Longtime U.S. stock bull and Wharton finance professor Jeremy Siegel said U.S. stocks could soar 20% in the first half of 2023 as the Federal Reserve ends its aggressive rate hikes next year and shifts its focus to supporting economic growth. .
Siegel said he thinks the stock market should have a very good year, with U.S. stocks on track for gains of 15% to 20%. While most don’t expect these to rise until at least the second half of the year, he thinks it will happen in the first half.
Siegel said that while the Fed plans to continue raising rates and keep them high for some time, he believes the Fed will wake up to economic realities and start cutting rates next year to support growth.

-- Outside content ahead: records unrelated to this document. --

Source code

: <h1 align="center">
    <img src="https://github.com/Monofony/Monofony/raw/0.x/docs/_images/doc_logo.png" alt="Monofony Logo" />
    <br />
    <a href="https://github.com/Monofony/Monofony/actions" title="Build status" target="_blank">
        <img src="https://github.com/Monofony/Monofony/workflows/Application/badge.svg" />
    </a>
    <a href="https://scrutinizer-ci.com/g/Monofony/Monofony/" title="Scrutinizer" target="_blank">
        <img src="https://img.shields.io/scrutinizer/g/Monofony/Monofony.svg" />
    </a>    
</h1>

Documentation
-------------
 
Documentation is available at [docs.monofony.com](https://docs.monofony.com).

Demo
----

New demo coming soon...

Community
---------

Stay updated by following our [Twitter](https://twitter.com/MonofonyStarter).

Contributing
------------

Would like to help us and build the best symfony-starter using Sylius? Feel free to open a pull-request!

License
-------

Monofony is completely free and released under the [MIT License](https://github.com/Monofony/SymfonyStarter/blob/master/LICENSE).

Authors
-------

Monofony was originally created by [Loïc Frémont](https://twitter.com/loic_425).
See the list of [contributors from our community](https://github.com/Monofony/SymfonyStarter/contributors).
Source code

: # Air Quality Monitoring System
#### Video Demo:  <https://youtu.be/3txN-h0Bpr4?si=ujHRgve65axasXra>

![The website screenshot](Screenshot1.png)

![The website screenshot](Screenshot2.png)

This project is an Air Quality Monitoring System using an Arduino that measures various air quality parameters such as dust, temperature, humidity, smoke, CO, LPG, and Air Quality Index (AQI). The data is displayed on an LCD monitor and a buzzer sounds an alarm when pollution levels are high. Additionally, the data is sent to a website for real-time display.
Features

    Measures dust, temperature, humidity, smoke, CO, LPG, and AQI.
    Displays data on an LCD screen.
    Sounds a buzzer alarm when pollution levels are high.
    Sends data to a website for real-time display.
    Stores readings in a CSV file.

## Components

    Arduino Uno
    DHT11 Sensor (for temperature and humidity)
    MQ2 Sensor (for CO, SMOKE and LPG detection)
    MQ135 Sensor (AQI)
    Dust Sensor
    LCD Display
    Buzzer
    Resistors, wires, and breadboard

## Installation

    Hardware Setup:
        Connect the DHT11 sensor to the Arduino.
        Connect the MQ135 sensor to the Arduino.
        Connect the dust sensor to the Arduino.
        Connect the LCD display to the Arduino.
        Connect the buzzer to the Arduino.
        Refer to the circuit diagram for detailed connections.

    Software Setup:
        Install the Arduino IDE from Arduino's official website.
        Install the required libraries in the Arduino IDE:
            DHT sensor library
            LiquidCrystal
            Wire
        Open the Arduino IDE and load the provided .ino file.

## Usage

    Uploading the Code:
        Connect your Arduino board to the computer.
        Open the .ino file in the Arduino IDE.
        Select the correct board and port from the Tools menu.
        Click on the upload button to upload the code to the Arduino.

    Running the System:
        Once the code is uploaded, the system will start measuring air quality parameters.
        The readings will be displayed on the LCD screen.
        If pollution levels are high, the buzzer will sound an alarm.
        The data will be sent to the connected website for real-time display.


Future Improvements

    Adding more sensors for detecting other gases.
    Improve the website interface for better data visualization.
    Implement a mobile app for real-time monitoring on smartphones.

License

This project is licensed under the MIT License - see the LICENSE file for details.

The Fed has raised interest rates this year from near zero in March to more than 4% now, and has signaled it will reach more than 5% next year, with the goal of lowering inflation. In June this year, US inflation reached a 40-year high of 9.1%, and remained above 7% in November, well above the Fed’s target of 2%.
In fact, the Fed’s recent interest rate hikes have caused the S&P 500 to drop 20%, while the tech-heavy Nasdaq has fallen 34% this year.
Siegel has previously repeatedly criticized the Fed for insisting on raising interest rates. He believes that the Fed is making one of the biggest mistakes in its 110-year history, which may lead to a severe recession. He worries about the risk of Fed policy raising interest rates too much. If Fed Chairman Powell sticks to his goal of falling to 2% in the official data, he will inevitably tighten monetary policy too much, committing restrictions on liquidity in 2021 and early 2022. The same mistake of being too slow sexually.
Siegel also said: “They really need to stop and see, what is actually going to happen. That will really trigger a big rebound. We have seen good signs of inflation, and I think most of the interest rate increases have passed.”